王爷,休了我吧!
时间:2023-05-28 来源: 作者:李紫涵
仿佛被惊醒了黄梁美梦,风世湛大叫着:“北首领,你是我这边的人啊,你走错了阵营了。”
啪嗒的马蹄声,北首领冷静道:“本首领没有走错,本首领只听风火令的旨意。”
风银君冷媚般的声音如地狱的修罗般“杀了风世湛,本皇子要将他的项上人头砍下挂在四部落集合的高台上。”
北首领领命,如风般的呼啸而至,突如其来的变故吓傻了西部落的军队,风世湛杀开一条血路,风银君抽出长鞭,举起弓弩,百步穿杨,射中了风世湛的心脏。
狂歌烈血,兵甲齐立,刀剑森然,寒冷的战甲反射着遍地洁白的积雪,越发刺得人眼睛发酸,军士们列队而站,这场战争以风世湛的死缓缓落幕。

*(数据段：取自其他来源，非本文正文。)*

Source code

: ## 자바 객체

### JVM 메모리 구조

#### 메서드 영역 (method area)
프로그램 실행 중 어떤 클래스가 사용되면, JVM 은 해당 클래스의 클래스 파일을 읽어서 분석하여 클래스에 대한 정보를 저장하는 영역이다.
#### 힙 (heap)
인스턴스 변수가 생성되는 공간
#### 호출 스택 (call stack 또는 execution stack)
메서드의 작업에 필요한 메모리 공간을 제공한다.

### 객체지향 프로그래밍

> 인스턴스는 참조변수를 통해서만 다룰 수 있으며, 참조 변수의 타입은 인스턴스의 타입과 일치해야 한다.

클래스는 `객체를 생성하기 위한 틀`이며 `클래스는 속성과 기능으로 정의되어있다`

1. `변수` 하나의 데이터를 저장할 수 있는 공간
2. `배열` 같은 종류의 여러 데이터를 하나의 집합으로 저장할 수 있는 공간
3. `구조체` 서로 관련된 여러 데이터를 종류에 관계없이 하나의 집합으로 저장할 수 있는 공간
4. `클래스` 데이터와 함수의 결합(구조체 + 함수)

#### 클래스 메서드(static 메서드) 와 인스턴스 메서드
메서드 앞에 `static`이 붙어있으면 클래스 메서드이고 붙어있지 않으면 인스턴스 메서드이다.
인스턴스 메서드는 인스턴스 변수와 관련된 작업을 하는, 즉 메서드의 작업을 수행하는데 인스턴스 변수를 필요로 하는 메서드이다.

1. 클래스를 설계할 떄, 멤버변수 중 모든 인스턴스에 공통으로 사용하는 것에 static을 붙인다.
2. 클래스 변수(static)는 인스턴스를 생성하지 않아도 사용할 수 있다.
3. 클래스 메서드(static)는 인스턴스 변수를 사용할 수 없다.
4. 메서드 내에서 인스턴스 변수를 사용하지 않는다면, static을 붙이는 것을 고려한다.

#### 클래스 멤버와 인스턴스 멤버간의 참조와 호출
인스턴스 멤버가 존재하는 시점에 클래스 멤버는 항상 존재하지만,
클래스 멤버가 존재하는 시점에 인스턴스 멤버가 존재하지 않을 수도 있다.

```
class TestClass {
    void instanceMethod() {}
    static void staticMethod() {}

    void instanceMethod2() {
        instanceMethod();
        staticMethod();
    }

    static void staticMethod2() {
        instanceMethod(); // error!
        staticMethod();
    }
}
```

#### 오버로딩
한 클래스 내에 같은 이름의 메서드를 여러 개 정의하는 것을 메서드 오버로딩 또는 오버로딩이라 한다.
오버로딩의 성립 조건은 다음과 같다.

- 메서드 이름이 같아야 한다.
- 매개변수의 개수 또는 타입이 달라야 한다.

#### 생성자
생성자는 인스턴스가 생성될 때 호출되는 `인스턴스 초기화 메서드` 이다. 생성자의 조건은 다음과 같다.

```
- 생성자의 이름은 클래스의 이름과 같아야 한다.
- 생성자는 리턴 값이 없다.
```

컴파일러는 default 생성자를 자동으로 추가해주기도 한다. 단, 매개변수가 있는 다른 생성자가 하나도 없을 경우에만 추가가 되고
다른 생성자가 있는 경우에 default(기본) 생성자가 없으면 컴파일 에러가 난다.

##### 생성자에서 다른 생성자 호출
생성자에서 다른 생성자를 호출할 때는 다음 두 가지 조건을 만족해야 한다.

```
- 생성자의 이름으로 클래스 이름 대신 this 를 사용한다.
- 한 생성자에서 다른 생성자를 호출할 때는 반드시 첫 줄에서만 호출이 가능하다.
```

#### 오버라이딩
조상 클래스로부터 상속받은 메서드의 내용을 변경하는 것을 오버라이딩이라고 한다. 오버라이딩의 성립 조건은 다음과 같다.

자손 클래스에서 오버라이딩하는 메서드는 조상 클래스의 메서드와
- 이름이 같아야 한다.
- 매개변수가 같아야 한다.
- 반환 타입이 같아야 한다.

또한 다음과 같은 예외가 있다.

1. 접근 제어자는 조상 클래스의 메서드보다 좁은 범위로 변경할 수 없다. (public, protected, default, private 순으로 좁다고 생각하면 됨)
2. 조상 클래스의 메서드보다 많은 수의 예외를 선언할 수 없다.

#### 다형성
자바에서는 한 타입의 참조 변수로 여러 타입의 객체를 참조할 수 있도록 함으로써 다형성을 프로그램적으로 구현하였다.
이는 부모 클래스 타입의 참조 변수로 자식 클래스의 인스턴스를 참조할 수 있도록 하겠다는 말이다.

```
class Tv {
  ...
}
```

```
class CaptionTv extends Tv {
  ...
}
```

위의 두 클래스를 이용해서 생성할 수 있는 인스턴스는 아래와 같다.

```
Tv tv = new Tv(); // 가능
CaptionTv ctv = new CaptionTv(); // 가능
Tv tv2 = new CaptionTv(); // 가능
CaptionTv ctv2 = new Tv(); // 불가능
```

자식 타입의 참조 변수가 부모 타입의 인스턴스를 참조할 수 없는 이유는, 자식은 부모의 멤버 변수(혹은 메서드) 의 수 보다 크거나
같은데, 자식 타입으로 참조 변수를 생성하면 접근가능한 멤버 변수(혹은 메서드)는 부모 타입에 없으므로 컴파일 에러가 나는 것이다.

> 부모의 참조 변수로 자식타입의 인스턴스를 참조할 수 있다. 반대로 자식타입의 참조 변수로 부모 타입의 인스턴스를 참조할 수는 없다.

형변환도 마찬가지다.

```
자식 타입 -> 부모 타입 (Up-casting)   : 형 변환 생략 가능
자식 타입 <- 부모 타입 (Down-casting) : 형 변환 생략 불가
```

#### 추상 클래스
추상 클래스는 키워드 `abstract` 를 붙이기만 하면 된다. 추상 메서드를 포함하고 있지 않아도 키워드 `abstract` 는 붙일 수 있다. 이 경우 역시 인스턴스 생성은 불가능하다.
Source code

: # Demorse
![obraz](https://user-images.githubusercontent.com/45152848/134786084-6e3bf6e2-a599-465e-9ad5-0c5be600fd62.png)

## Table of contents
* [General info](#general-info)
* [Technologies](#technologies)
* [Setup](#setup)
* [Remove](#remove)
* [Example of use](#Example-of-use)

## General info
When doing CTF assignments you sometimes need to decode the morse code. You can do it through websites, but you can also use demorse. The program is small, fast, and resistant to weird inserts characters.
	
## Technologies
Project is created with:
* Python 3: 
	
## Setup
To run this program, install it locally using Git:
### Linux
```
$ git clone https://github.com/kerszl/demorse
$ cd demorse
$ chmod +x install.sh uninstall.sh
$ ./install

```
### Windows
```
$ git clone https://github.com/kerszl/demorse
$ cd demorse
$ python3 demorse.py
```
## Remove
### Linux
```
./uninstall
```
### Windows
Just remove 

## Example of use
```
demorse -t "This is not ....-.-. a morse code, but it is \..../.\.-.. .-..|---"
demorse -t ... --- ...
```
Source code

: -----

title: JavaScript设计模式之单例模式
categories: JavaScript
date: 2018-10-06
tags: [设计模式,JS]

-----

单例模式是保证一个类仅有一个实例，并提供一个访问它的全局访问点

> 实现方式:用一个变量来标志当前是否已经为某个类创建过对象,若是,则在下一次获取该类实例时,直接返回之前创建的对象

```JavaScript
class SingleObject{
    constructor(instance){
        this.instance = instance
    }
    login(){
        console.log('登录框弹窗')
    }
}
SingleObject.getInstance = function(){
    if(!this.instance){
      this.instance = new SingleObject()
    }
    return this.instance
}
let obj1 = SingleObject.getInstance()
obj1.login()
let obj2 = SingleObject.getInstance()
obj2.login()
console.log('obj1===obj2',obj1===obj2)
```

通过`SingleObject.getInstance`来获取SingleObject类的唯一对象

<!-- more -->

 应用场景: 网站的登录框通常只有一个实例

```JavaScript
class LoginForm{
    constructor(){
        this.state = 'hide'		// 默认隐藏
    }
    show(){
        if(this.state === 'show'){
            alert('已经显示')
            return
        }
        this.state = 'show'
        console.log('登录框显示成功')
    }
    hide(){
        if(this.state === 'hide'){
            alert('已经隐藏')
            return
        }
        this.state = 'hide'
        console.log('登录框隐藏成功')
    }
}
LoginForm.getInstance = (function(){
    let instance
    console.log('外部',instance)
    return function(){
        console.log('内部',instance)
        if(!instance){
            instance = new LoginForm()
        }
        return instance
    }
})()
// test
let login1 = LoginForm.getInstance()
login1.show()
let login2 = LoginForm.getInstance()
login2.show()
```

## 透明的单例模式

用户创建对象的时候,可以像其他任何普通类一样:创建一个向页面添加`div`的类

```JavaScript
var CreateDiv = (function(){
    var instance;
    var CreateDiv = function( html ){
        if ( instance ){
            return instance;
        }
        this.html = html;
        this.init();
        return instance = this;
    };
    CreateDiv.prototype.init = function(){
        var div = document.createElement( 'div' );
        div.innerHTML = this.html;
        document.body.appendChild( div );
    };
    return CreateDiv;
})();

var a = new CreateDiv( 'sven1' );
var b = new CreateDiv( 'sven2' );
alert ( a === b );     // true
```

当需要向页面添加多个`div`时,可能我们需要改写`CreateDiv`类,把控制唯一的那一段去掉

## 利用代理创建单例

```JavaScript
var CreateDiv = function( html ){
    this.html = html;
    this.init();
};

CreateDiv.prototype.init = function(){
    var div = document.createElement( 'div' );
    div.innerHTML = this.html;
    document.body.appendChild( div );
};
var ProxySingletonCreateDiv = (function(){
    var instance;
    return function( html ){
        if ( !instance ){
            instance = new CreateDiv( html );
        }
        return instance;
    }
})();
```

“风世湛,天家,没有永远的敌人,也没有永远的朋友,你太高估自己了。”
长风卷起,白鹰的翅膀划过怀若上空,厚云堆积的天空突然发出尖锐的一声鸣叫,风询幽鬼魅般的身影映衬在暗处,于露敏大叫道:“风询幽,你拿着风火令到云国求支援到底是为了当上国主,还是帮助我阿玛?”
风询幽当即气喝道:“你这死女人,难道还看不清楚现象吗?北首领带领的一万军马可是云国的救兵,哪里是他的军队,让他当上主帅,为的就是避免被冠上叛乱的罪名,还有,你那亲爹是个聪明人,临时改变了主意,否则我真不知道怎么帮他。”
原来,那日,当风询幽与于露敏进入‘死亡森林’之后,风询幽拿着风火令便到云国取兵,风火令背后还隐藏着一个故事,这其中便有一个云王欠了的人情,只要拿着风火令,云王便可以答应手持风火令者的一个合理要求。
风询幽取了一万大军之后,因四部落反叛,为了保住北首领的命,他和北首领谈判,权衡利弊,北首领最后咬牙的俯首称臣,答应了风询幽的条件,于是有了刚才那一幕。
于露敏策马到他面前,皱眉道:“你拿着风火令,一万大军,你完全可以趁火打劫,当上这个国主的,可是你为什么没有这么做?”
光影拂动,风询幽的笑容在这血腥的夜空中有些狡黠“从我带走你的那一刻,我皇兄早就知道我爱美人不爱江山了,他一点都不担心自己会输。”
于露敏娇啧一声,心里对他放过自己爹爹一命的感激,随即跳上他的马,整个人挨近他的怀里,耳边是她轻声地柔媚:“既然这样,我们如今要去哪里?风询幽,你这一走,可永远都不是五皇子了……”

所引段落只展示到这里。